History Of Extreme Programming

Short history ...

Kent Beck found himself dictating practice on a project for which he had assumed some personal risk. Unsure of which to emphasize more, he chose to "turn all the knobs to ten."

More history ...

Kent drew on the experiences of many when he chose which knobs to turn. And the knobs alone only set the course, many more made it work. Finally the technology, or at least the ideas motivating the technology, played an important role too. At risk of writing myself too firmly into XP's history, I begin this page with a summary of events. -- Ward Cunningham

Learning by Programming

Christopher Alexander recommends an incremental process to design infused with knowledge handed-down through generations of stakeholder designers.

Seymour Papert connects the act of programming with learning. Alan Kay imagines the Dyna Book (think PDA) as a Sketch Pad for such learning, and includes modeling and therefore objects.

After rediscovering Pair Programming, Ward And Kent aggressively author fifteen important frameworks in as many months. In an effort to summarize the experience they recommend, Be Valuable.

Ward attempts to recreate his experience with Kent, this time in a commercial software development (Wy Cash). He introduces specific practices to preserve design flexibility in the face of customer demands and fluid schedules.

The Hillside Group favors high risk for high reward; launches the PLoP conference to create a literature of practical programming experience. The group nurtures a set of values that become core to XP.

Harmonic Convergence

Kent writes programming patterns for a client. They are well received, but not totally effective. If not the whole solution, they are at least an important part. The patterns grow to become Smalltalk Best Practice Patterns.

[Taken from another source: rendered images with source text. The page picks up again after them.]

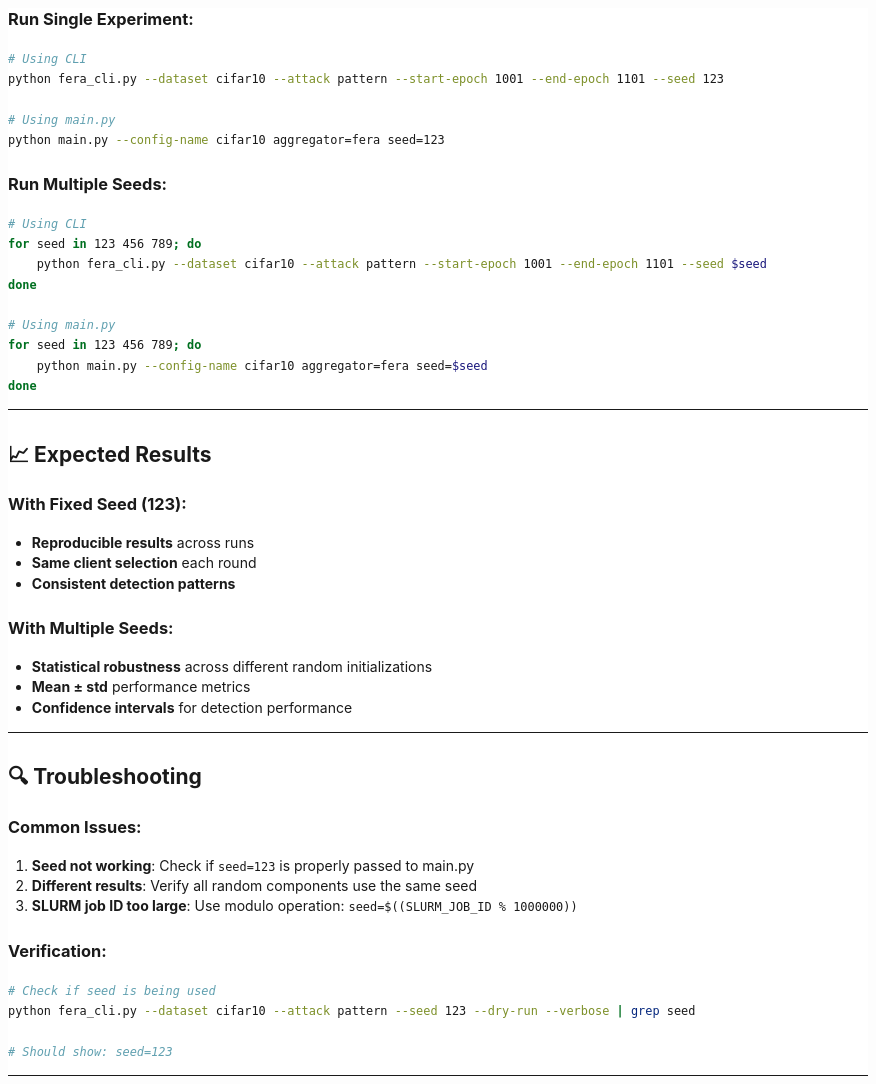 ### Run Single Experiment:
```bash
# Using CLI
python fera_cli.py --dataset cifar10 --attack pattern --start-epoch 1001 --end-epoch 1101 --seed 123

# Using main.py
python main.py --config-name cifar10 aggregator=fera seed=123
```

### Run Multiple Seeds:
```bash
# Using CLI
for seed in 123 456 789; do
    python fera_cli.py --dataset cifar10 --attack pattern --start-epoch 1001 --end-epoch 1101 --seed $seed
done

# Using main.py
for seed in 123 456 789; do
    python main.py --config-name cifar10 aggregator=fera seed=$seed
done
```

---

## 📈 Expected Results

### With Fixed Seed (123):
- **Reproducible results** across runs
- **Same client selection** each round
- **Consistent detection patterns**

### With Multiple Seeds:
- **Statistical robustness** across different random initializations
- **Mean ± std** performance metrics
- **Confidence intervals** for detection performance

---

## 🔍 Troubleshooting

### Common Issues:

1. **Seed not working**: Check if `seed=123` is properly passed to main.py
2. **Different results**: Verify all random components use the same seed
3. **SLURM job ID too large**: Use modulo operation: `seed=$((SLURM_JOB_ID % 1000000))`

### Verification:
```bash
# Check if seed is being used
python fera_cli.py --dataset cifar10 --attack pattern --seed 123 --dry-run --verbose | grep seed

# Should show: seed=123
```

---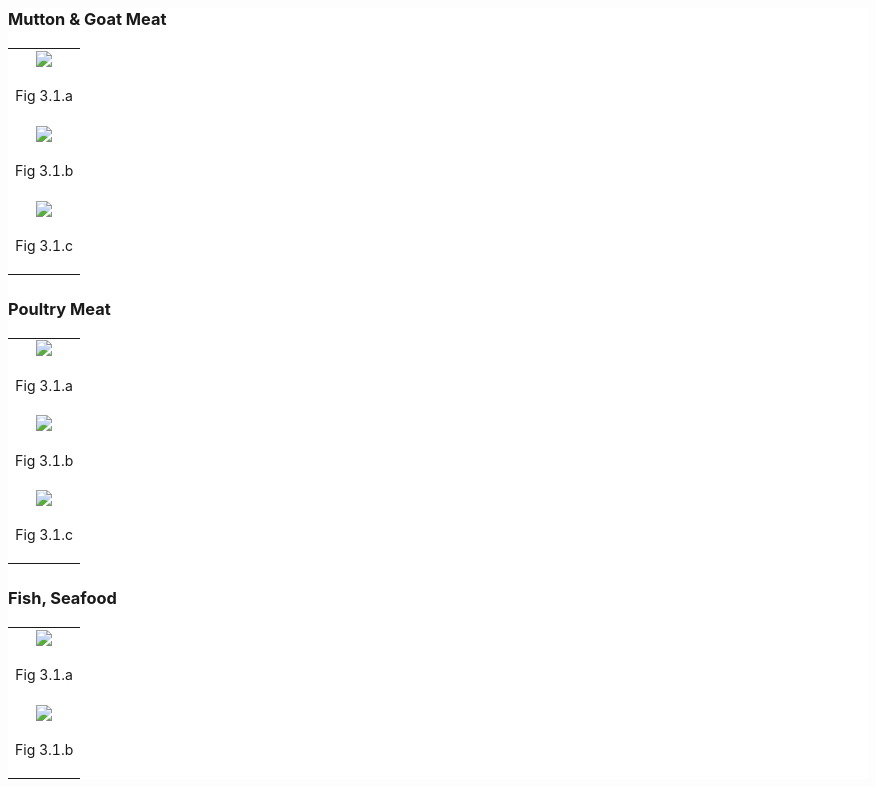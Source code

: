 ### Mutton & Goat Meat
<table>
    <tr>
        <td><center>
            <img src="https://raw.githubusercontent.com/tane-rs/meat_atlas/gh-pages/results/FAO_FoodSupply_LivestockFish/map/Capita_Food supply quantity (gcapitaday)_03_01_Food Supply Quantity _Mutton & Goat Meat_1973.html"/>
            <p>Fig 3.1.a</p>
        </center></td>
    </tr>
    <tr>
        <td><center>
            <img src="https://raw.githubusercontent.com/tane-rs/meat_atlas/gh-pages/results/FAO_FoodSupply_LivestockFish/map/Capita_Food supply quantity (gcapitaday)_03_01_Food Supply Quantity _Mutton & Goat Meat_1993.html"/>
            <p>Fig 3.1.b</p>
        </center></td>
    </tr>
    <tr>
        <td><center>
            <img src="https://raw.githubusercontent.com/tane-rs/meat_atlas/gh-pages/results/FAO_FoodSupply_LivestockFish/map/Capita_Food supply quantity (gcapitaday)_03_01_Food Supply Quantity _Mutton & Goat Meat_2013.html"/>
            <p>Fig 3.1.c</p>
        </center></td>
    </tr>
</table>

### Poultry Meat
<table>
    <tr>
        <td><center>
            <img src="https://raw.githubusercontent.com/tane-rs/meat_atlas/gh-pages/results/FAO_FoodSupply_LivestockFish/map/Capita_Food supply quantity (gcapitaday)_03_01_Food Supply Quantity _Poultry Meat_1973.html"/>
            <p>Fig 3.1.a</p>
        </center></td>
    </tr>
    <tr>
        <td><center>
            <img src="https://raw.githubusercontent.com/tane-rs/meat_atlas/gh-pages/results/FAO_FoodSupply_LivestockFish/map/Capita_Food supply quantity (gcapitaday)_03_01_Food Supply Quantity _Poultry Meat_1993.html"/>
            <p>Fig 3.1.b</p>
        </center></td>
    </tr>
    <tr>
        <td><center>
            <img src="https://raw.githubusercontent.com/tane-rs/meat_atlas/gh-pages/results/FAO_FoodSupply_LivestockFish/map/Capita_Food supply quantity (gcapitaday)_03_01_Food Supply Quantity _Poultry Meat_2013.html"/>
            <p>Fig 3.1.c</p>
        </center></td>
    </tr>
</table>

### Fish, Seafood
<table>
    <tr>
        <td><center>
            <img src="https://raw.githubusercontent.com/tane-rs/meat_atlas/gh-pages/results/FAO_FoodSupply_LivestockFish/map/Capita_Food supply quantity (gcapitaday)_03_01_Food Supply Quantity _Fish, Seafood_1973.html"/>
            <p>Fig 3.1.a</p>
        </center></td>
    </tr>
    <tr>
        <td><center>
            <img src="https://raw.githubusercontent.com/tane-rs/meat_atlas/gh-pages/results/FAO_FoodSupply_LivestockFish/map/Capita_Food supply quantity (gcapitaday)_03_01_Food Supply Quantity _Fish, Seafood_1993.html"/>
            <p>Fig 3.1.b</p>
        </center></td>
    </tr>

In a Hillside Pattern Mining exercise, Ward and Kent discover their views on development have broadened in identical ways since leaving research. Jim Coplien finds their solidarity startling, especially in the few places they disagree with his own findings in Organizational Patterns. Ward conceives wiki as the Ultimate Test For Joint Ownership. Ironically Cope clones wiki and adds protection.

Ward writes organizational/programming patterns for PLoP, dubbed Episodes Pattern Language, after the pattern in which insight becomes tangible through programming. Ron Jeffries assembles small team to build core of a large product; retains Ward to help with performance problems; gets pitched Episodes on the side.

Kent works on the Well Fleet project for Hewitt Associates. Here he first consistently teaches a team Unit Testing, the Smalltalk Best Practice Patterns, and clear System Metaphors. The project goes into production with very little of the usual running around. (Three years later (mid 1999) the team culture is still firmly in place).

Kent is retained to performance tune Chrysler payroll project. He finds deeper problems, tells top management to start over, then accepts the job of coaching the team. This is the point at which Kent "turns the knobs", drawing on his experience with Smalltalk, Patterns and Hillside. Kent recruits Ron to make it so.

Sue Unger, Chrysler CIO, offers up her brightest (and probably most expensive) programming team working on an important Y2K problem to Kent to do with as he pleases. A visionary in her own right she believes in Kent and supports his new methodology.

Embracing Reflection

Ron takes coaching position on restarted Chrysler project; draws on personal programming and managing experience for confidence; relies on Kent for initiative; is exempt from assigned tasks so he is free to tune the process.

(Many events go here. Kent or Ron will have to report them. Needless to say, both Kent and Ron had the self confidence to do something different, and enough reflective ability to see what that should be, even under pressure.)

Ron begins writing about XP on wiki and finds a positive reception, probably due to self selection of the audience. Ron writes lots more; some readers miss wiki before XP; others try XP and report mixed results; Ron helps.